__WORK TO BE COMPLETED__: Nothing but the line containing "The blue arrows" and the lines that follow it to the end of the material below should appear in the answer, each copied exactly.

#####

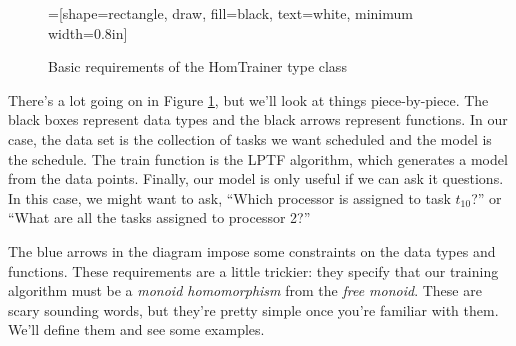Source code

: \documentclass[tikz]{tmr}
\newcommand\h{\lstinline}
\newcommand\+{\mdoubleplus}
\begin{document}
\begin{figure}[H]
\caption{Basic requirements of the HomTrainer type class}
\label{fig:HomTrainer}
\centering
{}=[shape=rectangle, draw, fill=black, text=white, minimum width=0.8in]
\vspace{0.15in}
\end{figure}

There's a lot going on in Figure \ref{fig:HomTrainer}, but we'll look at things piece-by-piece.
The black boxes represent data types and the black arrows represent functions.
In our case, the data set is the collection of tasks we want scheduled and the model is the schedule.
The train function is the LPTF algorithm, which generates a model from the data points.
Finally, our model is only useful if we can ask it questions.
In this case, we might want to ask, ``Which processor is assigned to task $t_{10}$?'' or ``What are all the tasks assigned to processor 2?''

The blue arrows in the diagram impose some constraints on the data types and functions. These requirements
are a little trickier:
they specify that our training algorithm must be a \emph{monoid homomorphism} from the \emph{free monoid}.
These are scary sounding words, but they're pretty simple once you're familiar with them.
We'll define them and see some examples.
\end{document}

#####

__OUTPUT OF THE EXERCISE__:
The blue arrows in the diagram impose some constraints on the data types and functions. These requirements
are a little trickier:
they specify that our training algorithm must be a \emph{monoid homomorphism} from the \emph{free monoid}.
These are scary sounding words, but they're pretty simple once you're familiar with them.
We'll define them and see some examples.
\end{document}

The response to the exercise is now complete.